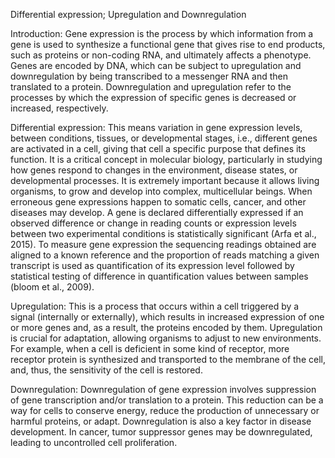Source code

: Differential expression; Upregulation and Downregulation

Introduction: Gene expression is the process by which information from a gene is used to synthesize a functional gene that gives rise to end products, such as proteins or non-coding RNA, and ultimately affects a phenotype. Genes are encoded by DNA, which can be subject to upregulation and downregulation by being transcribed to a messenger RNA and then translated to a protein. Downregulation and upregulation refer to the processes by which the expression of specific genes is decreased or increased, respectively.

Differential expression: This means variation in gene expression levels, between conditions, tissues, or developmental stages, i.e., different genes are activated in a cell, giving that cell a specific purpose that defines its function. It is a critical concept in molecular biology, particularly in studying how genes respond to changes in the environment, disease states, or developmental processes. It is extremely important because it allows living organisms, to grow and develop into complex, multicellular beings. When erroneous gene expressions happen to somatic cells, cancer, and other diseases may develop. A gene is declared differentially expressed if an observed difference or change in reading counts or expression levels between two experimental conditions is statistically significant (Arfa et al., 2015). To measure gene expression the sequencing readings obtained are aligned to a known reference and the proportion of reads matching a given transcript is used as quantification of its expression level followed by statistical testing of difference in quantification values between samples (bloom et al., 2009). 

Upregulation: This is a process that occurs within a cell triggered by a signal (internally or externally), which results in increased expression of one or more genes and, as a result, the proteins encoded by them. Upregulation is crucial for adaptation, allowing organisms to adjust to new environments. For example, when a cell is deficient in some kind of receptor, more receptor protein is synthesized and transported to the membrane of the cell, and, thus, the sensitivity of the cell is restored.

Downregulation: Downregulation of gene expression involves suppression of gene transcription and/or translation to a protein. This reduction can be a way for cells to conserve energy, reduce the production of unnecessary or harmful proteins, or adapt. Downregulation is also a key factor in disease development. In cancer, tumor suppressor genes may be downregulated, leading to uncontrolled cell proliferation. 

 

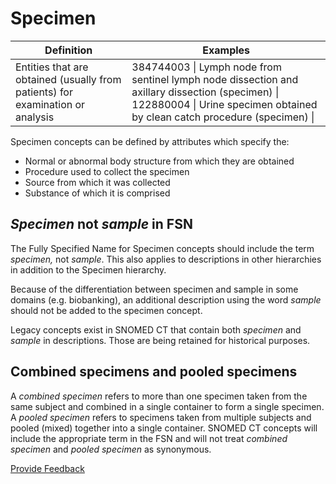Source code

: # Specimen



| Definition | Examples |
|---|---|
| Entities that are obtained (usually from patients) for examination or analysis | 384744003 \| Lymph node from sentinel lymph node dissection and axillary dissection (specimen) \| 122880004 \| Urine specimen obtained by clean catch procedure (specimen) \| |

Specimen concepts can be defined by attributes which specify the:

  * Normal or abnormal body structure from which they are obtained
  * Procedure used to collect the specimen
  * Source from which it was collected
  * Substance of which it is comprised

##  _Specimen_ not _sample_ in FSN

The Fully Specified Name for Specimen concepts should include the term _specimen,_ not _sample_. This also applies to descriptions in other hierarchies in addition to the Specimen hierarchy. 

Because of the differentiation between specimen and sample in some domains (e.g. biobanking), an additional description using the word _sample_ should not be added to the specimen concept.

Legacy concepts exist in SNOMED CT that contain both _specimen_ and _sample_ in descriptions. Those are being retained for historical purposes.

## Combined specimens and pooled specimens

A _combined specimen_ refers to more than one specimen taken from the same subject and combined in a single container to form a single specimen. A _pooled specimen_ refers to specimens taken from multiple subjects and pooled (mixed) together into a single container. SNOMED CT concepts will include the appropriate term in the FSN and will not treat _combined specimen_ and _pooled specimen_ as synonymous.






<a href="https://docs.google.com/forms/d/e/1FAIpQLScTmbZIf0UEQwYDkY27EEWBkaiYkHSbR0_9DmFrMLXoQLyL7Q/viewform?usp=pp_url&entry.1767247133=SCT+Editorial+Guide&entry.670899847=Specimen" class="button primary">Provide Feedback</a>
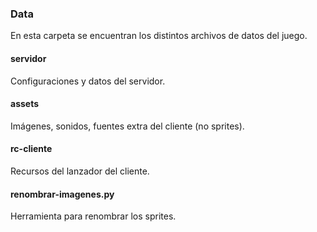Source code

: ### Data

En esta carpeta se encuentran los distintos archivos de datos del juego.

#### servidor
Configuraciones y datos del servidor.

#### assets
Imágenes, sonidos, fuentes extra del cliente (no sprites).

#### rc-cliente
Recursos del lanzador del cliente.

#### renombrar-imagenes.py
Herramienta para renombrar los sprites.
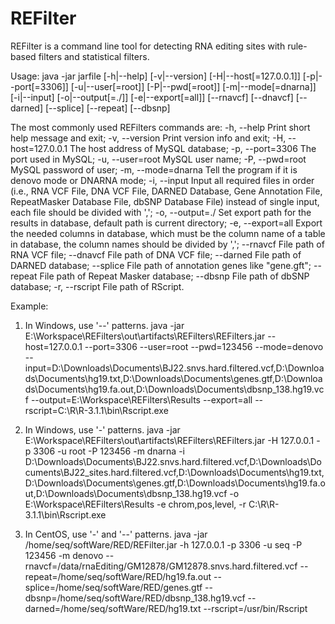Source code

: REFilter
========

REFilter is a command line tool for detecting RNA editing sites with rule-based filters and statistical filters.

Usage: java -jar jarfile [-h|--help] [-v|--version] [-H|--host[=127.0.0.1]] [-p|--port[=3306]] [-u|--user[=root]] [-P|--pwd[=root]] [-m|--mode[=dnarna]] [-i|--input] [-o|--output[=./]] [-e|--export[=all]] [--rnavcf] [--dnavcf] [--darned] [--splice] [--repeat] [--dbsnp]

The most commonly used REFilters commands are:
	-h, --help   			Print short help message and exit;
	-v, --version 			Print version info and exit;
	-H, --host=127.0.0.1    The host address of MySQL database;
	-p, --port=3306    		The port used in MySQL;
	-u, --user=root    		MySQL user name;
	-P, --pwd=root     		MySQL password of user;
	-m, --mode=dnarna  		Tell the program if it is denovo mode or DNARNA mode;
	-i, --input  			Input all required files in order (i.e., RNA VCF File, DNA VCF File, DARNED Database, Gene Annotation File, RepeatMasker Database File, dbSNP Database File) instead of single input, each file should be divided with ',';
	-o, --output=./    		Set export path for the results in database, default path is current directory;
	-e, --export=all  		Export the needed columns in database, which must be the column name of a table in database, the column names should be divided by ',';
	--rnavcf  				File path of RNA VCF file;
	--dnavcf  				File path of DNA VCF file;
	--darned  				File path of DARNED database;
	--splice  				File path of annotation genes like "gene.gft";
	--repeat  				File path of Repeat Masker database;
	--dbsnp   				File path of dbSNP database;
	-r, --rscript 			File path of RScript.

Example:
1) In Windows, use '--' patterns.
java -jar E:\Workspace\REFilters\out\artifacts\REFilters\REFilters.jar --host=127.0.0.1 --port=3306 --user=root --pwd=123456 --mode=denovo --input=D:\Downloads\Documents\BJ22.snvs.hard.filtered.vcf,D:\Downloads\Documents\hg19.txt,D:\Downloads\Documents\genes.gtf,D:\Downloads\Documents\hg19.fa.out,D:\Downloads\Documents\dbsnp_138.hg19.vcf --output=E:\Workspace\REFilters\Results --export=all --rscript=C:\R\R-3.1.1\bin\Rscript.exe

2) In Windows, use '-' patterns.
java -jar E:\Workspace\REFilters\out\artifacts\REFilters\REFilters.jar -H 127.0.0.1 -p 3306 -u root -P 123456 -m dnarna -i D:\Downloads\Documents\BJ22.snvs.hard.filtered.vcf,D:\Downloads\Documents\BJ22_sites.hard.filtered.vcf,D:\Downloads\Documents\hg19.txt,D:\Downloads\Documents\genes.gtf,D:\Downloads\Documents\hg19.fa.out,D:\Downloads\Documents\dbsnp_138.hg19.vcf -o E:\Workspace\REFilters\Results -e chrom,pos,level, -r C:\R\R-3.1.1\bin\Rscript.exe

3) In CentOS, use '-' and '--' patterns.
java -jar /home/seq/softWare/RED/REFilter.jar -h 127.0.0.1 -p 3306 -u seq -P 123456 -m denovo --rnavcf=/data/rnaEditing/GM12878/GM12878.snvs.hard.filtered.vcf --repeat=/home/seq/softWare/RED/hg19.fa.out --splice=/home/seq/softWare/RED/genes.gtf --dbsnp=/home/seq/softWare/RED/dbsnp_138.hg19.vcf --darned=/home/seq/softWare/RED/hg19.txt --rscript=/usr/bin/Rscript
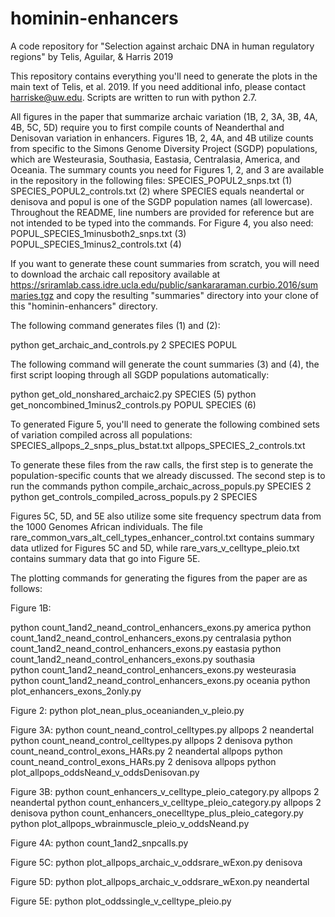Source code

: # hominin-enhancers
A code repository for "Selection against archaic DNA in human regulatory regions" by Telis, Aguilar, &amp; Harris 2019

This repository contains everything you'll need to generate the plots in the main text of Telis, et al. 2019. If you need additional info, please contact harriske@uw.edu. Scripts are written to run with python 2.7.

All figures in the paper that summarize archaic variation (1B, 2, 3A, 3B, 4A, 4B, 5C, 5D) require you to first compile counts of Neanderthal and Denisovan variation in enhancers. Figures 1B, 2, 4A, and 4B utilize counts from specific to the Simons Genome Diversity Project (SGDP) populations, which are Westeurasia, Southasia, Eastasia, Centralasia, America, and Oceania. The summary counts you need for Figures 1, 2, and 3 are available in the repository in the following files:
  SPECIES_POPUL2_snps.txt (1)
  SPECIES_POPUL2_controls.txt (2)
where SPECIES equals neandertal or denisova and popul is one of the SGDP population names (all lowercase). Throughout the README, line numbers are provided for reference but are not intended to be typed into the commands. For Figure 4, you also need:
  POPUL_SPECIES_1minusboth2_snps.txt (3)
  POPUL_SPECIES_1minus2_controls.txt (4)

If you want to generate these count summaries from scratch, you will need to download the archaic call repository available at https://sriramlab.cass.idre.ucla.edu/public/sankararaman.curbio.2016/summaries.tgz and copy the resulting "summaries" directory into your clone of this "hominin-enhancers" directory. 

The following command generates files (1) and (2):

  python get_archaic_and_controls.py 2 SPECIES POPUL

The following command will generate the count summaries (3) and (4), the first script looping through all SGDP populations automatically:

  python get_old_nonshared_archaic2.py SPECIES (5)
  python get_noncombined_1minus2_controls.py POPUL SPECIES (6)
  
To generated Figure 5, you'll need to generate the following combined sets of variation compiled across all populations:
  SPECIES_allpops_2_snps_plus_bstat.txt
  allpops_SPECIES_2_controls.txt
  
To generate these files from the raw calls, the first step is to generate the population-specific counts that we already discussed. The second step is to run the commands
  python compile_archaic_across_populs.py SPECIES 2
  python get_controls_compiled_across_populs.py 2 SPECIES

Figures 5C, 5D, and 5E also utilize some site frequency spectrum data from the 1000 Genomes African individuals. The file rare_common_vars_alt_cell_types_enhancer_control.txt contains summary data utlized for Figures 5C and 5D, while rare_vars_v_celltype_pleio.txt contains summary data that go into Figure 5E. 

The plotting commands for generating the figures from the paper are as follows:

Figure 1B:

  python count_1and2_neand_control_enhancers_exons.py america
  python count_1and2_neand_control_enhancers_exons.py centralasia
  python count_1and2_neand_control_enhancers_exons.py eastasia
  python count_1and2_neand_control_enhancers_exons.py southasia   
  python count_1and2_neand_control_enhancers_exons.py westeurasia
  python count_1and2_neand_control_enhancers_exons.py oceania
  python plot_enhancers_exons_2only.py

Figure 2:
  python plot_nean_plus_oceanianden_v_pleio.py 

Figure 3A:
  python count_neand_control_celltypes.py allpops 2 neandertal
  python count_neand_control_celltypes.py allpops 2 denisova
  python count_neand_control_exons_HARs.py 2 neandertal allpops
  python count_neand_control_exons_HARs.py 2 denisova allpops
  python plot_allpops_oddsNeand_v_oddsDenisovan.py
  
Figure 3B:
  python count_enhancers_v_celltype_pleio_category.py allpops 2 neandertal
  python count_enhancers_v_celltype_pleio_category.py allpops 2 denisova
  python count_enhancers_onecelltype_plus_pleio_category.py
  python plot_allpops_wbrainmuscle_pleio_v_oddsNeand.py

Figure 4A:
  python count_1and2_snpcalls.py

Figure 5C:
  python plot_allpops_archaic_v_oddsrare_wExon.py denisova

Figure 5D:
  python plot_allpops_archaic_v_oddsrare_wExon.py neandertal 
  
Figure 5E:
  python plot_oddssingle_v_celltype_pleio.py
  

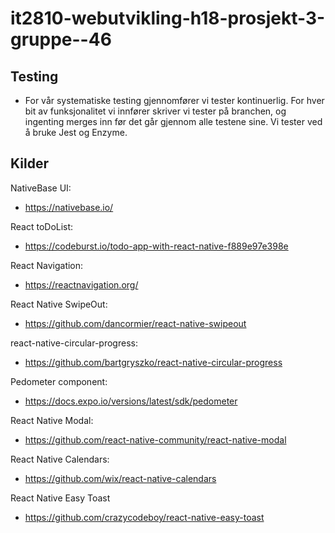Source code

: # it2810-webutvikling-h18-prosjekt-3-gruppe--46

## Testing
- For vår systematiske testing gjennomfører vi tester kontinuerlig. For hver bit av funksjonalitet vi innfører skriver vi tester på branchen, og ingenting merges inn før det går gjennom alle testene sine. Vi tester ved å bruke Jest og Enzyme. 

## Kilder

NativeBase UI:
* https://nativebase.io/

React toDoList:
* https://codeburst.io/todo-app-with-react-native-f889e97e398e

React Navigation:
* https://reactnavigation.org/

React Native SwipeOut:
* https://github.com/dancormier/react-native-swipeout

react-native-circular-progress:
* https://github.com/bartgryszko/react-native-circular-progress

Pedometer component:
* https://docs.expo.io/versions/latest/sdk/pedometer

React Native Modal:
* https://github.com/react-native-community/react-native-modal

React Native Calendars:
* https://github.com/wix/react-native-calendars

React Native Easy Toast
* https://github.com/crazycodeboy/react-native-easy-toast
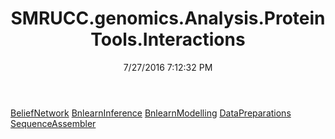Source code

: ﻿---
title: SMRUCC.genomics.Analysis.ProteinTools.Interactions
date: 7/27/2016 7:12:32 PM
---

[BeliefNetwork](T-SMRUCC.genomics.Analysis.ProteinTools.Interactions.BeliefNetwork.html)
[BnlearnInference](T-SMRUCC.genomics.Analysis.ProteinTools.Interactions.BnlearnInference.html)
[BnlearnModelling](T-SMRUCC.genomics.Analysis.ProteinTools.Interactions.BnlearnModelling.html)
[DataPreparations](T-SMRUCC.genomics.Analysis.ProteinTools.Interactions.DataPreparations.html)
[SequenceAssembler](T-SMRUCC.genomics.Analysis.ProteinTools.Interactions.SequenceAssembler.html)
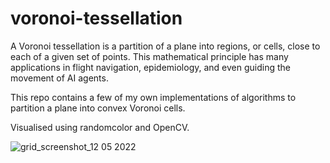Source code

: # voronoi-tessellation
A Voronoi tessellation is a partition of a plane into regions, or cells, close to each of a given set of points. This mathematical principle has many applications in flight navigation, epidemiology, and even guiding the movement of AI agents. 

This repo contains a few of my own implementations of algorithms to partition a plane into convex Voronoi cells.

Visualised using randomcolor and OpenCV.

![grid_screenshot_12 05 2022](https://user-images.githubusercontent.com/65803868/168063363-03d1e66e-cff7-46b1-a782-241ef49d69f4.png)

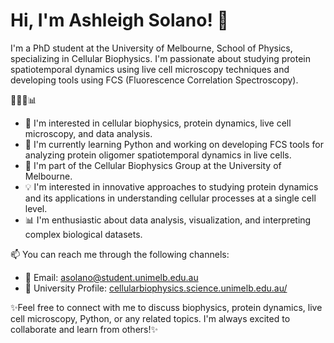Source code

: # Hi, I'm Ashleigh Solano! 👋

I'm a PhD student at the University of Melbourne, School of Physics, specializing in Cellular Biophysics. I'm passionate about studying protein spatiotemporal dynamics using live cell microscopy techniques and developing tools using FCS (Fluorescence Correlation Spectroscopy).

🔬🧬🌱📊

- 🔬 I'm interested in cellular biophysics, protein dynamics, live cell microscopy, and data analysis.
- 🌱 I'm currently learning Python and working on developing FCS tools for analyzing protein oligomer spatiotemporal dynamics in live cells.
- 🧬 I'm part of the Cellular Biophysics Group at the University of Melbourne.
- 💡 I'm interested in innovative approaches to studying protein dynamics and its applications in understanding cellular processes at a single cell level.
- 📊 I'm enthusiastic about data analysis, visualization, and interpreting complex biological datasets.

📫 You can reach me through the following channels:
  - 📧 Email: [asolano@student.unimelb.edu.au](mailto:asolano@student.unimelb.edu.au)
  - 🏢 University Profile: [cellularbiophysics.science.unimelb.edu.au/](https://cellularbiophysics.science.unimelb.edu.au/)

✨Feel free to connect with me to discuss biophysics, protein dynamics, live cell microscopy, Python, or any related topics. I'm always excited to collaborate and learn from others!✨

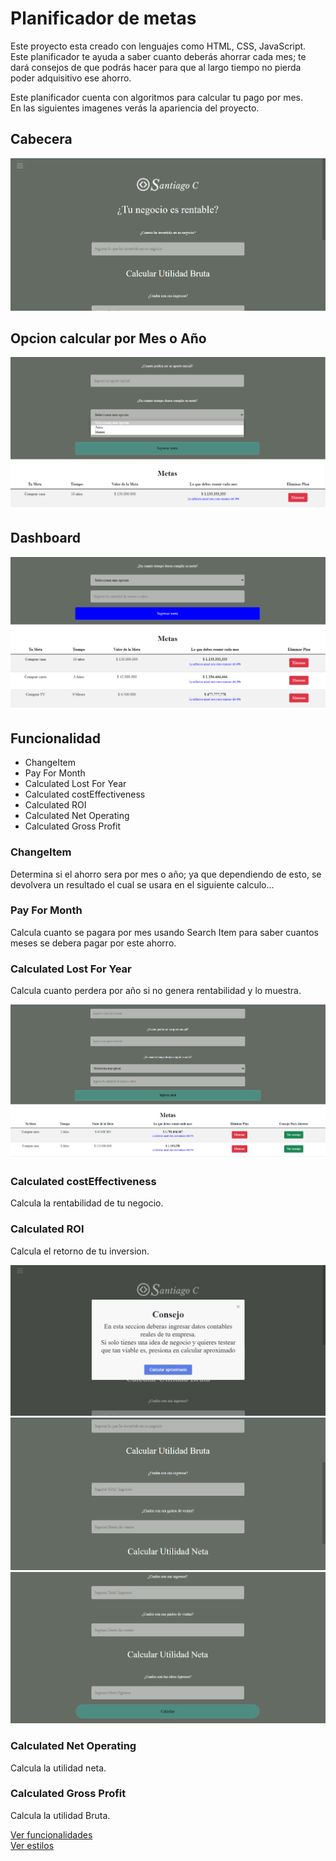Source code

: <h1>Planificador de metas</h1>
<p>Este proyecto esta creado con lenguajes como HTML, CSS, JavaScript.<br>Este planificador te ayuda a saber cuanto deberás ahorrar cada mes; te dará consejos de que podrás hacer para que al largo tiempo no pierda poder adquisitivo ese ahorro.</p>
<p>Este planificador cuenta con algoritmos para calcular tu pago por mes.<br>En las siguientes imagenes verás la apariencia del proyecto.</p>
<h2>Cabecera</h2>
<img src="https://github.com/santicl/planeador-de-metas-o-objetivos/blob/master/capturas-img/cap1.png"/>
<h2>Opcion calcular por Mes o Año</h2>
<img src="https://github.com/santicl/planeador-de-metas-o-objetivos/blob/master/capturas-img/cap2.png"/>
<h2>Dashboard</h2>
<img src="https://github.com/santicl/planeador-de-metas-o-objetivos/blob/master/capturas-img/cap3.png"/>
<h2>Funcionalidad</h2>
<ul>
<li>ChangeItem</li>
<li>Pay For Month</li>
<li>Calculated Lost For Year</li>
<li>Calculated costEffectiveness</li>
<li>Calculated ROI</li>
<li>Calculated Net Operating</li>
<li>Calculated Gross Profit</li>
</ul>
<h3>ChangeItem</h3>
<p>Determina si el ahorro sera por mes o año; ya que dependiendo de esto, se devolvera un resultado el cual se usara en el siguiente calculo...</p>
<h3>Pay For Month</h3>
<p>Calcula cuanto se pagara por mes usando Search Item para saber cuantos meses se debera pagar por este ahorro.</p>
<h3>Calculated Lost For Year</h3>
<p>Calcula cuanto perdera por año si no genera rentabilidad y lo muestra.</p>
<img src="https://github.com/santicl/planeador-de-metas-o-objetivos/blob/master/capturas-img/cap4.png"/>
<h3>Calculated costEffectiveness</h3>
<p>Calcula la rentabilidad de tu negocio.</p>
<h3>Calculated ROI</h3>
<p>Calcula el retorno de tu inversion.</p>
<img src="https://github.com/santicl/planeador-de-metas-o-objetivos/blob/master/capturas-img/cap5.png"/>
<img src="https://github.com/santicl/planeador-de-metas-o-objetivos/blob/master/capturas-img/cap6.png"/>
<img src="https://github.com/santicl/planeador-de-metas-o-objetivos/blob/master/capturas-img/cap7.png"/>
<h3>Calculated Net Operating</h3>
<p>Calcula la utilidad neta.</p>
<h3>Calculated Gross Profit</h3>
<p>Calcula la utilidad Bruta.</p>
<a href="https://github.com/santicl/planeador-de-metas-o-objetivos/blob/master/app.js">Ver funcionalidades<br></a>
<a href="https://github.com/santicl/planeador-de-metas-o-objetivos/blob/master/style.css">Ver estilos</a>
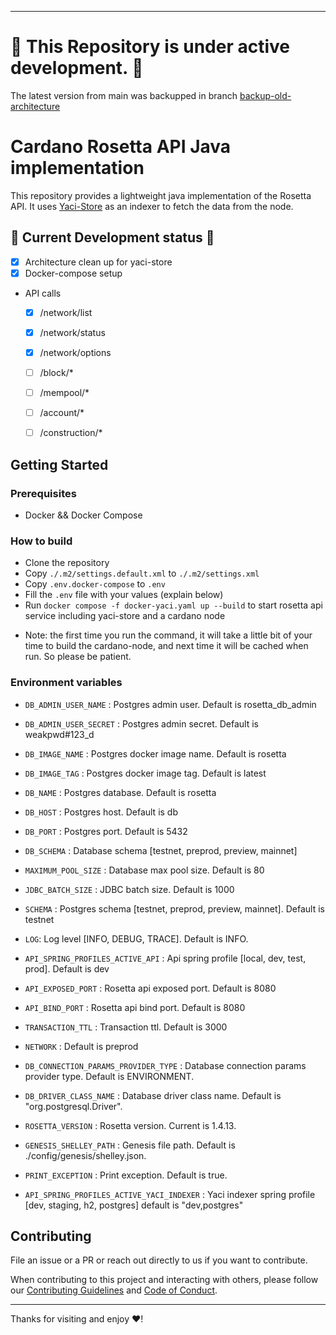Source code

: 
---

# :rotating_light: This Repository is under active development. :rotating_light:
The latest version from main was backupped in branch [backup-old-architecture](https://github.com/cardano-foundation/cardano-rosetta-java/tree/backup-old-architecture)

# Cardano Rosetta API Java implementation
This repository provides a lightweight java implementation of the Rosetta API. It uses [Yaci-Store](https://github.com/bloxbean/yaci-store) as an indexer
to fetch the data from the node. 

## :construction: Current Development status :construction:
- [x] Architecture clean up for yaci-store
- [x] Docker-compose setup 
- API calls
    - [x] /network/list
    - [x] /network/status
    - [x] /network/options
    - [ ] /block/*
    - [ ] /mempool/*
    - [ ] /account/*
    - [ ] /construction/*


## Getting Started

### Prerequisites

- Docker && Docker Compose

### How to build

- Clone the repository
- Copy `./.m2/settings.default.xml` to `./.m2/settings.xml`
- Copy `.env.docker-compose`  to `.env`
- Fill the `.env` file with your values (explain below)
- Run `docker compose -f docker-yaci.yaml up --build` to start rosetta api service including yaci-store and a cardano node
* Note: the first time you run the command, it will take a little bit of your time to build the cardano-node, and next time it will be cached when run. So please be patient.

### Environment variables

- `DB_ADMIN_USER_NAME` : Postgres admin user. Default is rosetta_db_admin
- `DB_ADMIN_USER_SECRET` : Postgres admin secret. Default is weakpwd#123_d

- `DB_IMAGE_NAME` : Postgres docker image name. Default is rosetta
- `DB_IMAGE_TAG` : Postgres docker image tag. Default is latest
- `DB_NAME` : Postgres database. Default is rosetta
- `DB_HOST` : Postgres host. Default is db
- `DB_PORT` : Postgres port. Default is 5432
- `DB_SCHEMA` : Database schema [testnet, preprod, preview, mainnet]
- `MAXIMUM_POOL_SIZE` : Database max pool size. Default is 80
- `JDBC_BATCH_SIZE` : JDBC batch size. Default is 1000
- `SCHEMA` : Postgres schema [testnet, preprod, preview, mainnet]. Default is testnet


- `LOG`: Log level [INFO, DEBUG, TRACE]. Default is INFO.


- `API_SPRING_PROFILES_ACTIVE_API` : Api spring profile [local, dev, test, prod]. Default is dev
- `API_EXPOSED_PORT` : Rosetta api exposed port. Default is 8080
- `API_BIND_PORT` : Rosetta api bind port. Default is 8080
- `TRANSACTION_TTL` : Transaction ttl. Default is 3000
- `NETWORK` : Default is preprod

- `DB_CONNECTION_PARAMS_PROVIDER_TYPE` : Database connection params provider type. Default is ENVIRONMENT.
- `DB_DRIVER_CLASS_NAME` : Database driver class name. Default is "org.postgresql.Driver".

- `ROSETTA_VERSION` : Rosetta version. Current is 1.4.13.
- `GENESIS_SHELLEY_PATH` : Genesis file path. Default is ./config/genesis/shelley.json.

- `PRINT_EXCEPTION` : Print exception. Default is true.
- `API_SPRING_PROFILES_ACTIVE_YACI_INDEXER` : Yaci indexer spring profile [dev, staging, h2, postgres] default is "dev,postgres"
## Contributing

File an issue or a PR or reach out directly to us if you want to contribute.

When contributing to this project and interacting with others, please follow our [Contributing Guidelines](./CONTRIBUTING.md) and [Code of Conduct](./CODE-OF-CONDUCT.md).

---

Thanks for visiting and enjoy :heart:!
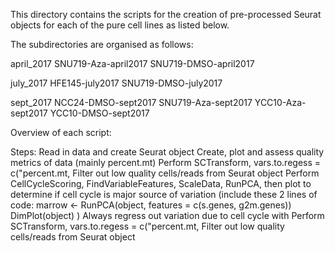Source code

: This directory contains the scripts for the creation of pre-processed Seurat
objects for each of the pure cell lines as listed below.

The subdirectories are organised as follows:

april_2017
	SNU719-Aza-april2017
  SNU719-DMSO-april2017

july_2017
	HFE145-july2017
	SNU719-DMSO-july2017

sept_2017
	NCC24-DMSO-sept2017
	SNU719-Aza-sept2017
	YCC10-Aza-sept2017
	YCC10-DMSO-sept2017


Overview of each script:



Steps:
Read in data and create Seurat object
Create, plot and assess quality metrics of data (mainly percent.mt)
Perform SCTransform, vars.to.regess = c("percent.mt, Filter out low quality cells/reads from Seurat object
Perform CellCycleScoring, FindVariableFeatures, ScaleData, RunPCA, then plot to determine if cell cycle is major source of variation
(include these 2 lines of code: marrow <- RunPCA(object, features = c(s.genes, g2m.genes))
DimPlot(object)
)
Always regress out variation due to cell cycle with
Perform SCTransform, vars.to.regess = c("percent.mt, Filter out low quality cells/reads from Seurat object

# # #

- EXERCISE PROMPT
Output only the lines above from the line that holds "<li>ChangeItem</li>" through the line that holds "# :rotating_light: This", both ends included, and exclude pictures.

- RESPONSE AREA
<li>ChangeItem</li>
<li>Pay For Month</li>
<li>Calculated Lost For Year</li>
<li>Calculated costEffectiveness</li>
<li>Calculated ROI</li>
<li>Calculated Net Operating</li>
<li>Calculated Gross Profit</li>
</ul>
<h3>ChangeItem</h3>
<p>Determina si el ahorro sera por mes o año; ya que dependiendo de esto, se devolvera un resultado el cual se usara en el siguiente calculo...</p>
<h3>Pay For Month</h3>
<p>Calcula cuanto se pagara por mes usando Search Item para saber cuantos meses se debera pagar por este ahorro.</p>
<h3>Calculated Lost For Year</h3>
<p>Calcula cuanto perdera por año si no genera rentabilidad y lo muestra.</p>
<img src="https://github.com/santicl/planeador-de-metas-o-objetivos/blob/master/capturas-img/cap4.png"/>
<h3>Calculated costEffectiveness</h3>
<p>Calcula la rentabilidad de tu negocio.</p>
<h3>Calculated ROI</h3>
<p>Calcula el retorno de tu inversion.</p>
<img src="https://github.com/santicl/planeador-de-metas-o-objetivos/blob/master/capturas-img/cap5.png"/>
<img src="https://github.com/santicl/planeador-de-metas-o-objetivos/blob/master/capturas-img/cap6.png"/>
<img src="https://github.com/santicl/planeador-de-metas-o-objetivos/blob/master/capturas-img/cap7.png"/>
<h3>Calculated Net Operating</h3>
<p>Calcula la utilidad neta.</p>
<h3>Calculated Gross Profit</h3>
<p>Calcula la utilidad Bruta.</p>
<a href="https://github.com/santicl/planeador-de-metas-o-objetivos/blob/master/app.js">Ver funcionalidades<br></a>
<a href="https://github.com/santicl/planeador-de-metas-o-objetivos/blob/master/style.css">Ver estilos</a>
Source code

: 
---

# :rotating_light: This Repository is under active development. :rotating_light:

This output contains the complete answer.